I think you are correct. After looking carefully at the registers, I can see that in fact the most significant byte has been knocked off the front of the register, and instead of the correct least significant byte, I'm seeing the CRC byte that is the last of the 5 bytes sent. I've included a logic screenshot with some crudely drawn lines in paint indicating each 'packet of 5 bytes'

So, looking at the RX (bottom line) on the right, the correct register data should end up as 0x03270327 and 0x17 is the CRC byte.
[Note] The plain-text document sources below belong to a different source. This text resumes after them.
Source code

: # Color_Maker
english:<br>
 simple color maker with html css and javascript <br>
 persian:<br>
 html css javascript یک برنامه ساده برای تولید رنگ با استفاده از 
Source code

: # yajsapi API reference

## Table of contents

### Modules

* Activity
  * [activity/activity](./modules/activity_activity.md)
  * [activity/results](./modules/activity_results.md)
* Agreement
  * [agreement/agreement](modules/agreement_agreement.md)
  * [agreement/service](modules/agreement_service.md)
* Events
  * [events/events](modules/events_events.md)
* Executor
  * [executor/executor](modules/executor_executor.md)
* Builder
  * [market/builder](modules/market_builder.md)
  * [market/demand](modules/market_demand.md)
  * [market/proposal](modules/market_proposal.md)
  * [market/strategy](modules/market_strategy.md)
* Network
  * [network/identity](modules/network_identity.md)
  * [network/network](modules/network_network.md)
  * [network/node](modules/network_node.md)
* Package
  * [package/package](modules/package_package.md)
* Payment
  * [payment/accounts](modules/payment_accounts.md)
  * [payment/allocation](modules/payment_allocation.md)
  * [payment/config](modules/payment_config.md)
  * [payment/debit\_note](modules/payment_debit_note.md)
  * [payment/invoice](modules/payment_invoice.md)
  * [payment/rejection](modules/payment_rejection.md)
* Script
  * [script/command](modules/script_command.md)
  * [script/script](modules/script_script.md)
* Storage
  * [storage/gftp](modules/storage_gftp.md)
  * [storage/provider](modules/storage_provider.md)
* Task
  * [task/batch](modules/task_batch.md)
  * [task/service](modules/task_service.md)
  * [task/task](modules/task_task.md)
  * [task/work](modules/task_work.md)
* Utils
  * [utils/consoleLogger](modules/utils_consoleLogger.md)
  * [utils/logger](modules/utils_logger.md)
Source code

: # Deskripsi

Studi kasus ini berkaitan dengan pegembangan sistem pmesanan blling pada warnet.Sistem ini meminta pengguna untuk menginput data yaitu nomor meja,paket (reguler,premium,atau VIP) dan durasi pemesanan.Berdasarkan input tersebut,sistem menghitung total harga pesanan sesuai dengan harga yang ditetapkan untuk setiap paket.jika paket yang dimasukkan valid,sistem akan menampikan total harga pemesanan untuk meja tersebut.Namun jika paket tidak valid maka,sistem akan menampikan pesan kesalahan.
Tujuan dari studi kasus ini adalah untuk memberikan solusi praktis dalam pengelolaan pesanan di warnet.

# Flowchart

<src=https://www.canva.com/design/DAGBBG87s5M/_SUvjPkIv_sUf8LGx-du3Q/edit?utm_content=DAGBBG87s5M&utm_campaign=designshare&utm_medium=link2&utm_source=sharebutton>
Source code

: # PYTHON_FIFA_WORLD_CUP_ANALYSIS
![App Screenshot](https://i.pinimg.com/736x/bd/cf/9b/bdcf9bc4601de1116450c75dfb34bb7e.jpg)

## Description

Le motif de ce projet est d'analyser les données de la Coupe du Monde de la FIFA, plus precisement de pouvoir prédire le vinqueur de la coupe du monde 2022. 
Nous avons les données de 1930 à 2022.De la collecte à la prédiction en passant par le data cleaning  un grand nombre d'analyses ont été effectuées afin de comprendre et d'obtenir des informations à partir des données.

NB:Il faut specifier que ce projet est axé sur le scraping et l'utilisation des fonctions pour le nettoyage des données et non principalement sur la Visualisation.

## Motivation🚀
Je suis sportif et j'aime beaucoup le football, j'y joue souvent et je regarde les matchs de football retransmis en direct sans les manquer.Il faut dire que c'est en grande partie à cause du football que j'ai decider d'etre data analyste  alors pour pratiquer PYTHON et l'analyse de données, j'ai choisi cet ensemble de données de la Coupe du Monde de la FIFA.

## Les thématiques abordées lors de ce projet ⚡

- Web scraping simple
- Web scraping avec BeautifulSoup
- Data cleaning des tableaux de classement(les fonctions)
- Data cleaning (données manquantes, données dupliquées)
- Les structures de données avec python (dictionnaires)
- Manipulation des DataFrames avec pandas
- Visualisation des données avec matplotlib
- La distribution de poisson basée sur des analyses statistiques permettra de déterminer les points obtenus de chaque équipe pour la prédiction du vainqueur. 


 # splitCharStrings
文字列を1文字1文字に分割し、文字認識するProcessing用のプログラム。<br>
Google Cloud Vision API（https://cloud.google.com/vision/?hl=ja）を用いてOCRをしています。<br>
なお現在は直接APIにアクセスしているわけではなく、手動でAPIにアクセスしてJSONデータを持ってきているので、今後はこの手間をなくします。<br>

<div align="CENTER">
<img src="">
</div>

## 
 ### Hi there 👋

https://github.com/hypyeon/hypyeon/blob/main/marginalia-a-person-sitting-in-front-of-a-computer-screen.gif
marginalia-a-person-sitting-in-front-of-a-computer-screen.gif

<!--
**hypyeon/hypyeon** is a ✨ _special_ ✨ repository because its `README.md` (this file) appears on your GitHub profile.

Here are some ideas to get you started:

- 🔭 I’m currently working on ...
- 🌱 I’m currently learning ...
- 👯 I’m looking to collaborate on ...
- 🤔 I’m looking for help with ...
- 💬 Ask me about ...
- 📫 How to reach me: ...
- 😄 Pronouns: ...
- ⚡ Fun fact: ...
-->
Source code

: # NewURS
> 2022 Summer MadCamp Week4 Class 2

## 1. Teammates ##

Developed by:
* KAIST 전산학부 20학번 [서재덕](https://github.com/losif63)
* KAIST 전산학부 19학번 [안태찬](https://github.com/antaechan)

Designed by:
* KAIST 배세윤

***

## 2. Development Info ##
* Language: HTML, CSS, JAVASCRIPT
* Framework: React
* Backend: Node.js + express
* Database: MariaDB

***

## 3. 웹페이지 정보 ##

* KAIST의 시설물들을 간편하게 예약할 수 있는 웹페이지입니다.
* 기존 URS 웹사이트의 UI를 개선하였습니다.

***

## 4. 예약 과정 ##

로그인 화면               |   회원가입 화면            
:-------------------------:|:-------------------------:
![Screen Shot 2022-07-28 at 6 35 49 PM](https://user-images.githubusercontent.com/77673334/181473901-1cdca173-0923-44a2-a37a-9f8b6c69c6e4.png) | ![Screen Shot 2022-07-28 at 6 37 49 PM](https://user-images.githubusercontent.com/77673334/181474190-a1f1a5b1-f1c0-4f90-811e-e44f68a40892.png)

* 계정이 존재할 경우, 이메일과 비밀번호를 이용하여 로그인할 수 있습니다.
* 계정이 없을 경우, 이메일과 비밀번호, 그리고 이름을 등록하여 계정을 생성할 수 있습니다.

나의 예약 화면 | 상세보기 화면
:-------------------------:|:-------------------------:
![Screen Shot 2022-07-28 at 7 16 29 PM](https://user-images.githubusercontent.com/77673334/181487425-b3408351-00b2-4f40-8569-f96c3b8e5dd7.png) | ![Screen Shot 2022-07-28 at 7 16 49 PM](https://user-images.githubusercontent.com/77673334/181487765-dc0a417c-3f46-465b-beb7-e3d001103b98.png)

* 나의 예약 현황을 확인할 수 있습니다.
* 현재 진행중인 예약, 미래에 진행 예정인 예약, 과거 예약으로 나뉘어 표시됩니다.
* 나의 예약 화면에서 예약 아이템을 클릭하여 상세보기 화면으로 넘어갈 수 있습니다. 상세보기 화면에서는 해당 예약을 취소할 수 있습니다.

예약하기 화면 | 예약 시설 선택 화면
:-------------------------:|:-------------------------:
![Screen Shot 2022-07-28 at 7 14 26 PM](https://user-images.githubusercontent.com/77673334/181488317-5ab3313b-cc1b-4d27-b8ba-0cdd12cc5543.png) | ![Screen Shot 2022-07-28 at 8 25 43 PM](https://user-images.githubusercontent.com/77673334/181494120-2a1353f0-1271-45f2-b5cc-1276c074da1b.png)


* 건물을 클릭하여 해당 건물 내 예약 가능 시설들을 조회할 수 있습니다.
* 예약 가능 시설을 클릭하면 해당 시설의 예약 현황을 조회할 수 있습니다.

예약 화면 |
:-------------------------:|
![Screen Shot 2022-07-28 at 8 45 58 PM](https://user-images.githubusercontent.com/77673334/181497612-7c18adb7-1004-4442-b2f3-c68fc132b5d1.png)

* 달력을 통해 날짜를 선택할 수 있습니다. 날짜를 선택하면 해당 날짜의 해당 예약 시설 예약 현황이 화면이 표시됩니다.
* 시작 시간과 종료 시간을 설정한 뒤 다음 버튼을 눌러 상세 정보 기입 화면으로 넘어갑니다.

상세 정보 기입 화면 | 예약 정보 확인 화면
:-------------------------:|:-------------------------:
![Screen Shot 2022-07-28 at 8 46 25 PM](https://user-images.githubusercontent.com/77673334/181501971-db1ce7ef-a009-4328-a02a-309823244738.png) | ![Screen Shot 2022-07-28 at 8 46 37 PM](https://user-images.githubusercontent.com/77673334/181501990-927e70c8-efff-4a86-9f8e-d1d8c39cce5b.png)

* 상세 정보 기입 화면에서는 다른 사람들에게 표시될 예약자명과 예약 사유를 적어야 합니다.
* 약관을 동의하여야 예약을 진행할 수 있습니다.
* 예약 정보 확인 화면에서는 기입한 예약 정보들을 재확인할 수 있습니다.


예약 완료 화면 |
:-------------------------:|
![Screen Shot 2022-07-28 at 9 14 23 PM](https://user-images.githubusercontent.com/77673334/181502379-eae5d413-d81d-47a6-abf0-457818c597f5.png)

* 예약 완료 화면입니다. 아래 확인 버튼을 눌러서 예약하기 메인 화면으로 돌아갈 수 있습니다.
What I'm actually getting in the register is 0x270327bd (data is sent LSB first) so you can see RX is actually ahead of itself and assumes the CRC byte from the first packet is the start of the next packet.

Furthermore, to confirm, the slave only uses the first byte as it’s start reference and then sends it’s 5 bytes as fast as possible (i.e. it’s not 1 byte each way sort of thing) This is obvious with the following screenshot where a delayMicroseconds(2000) is added at the end of the RX/TX function.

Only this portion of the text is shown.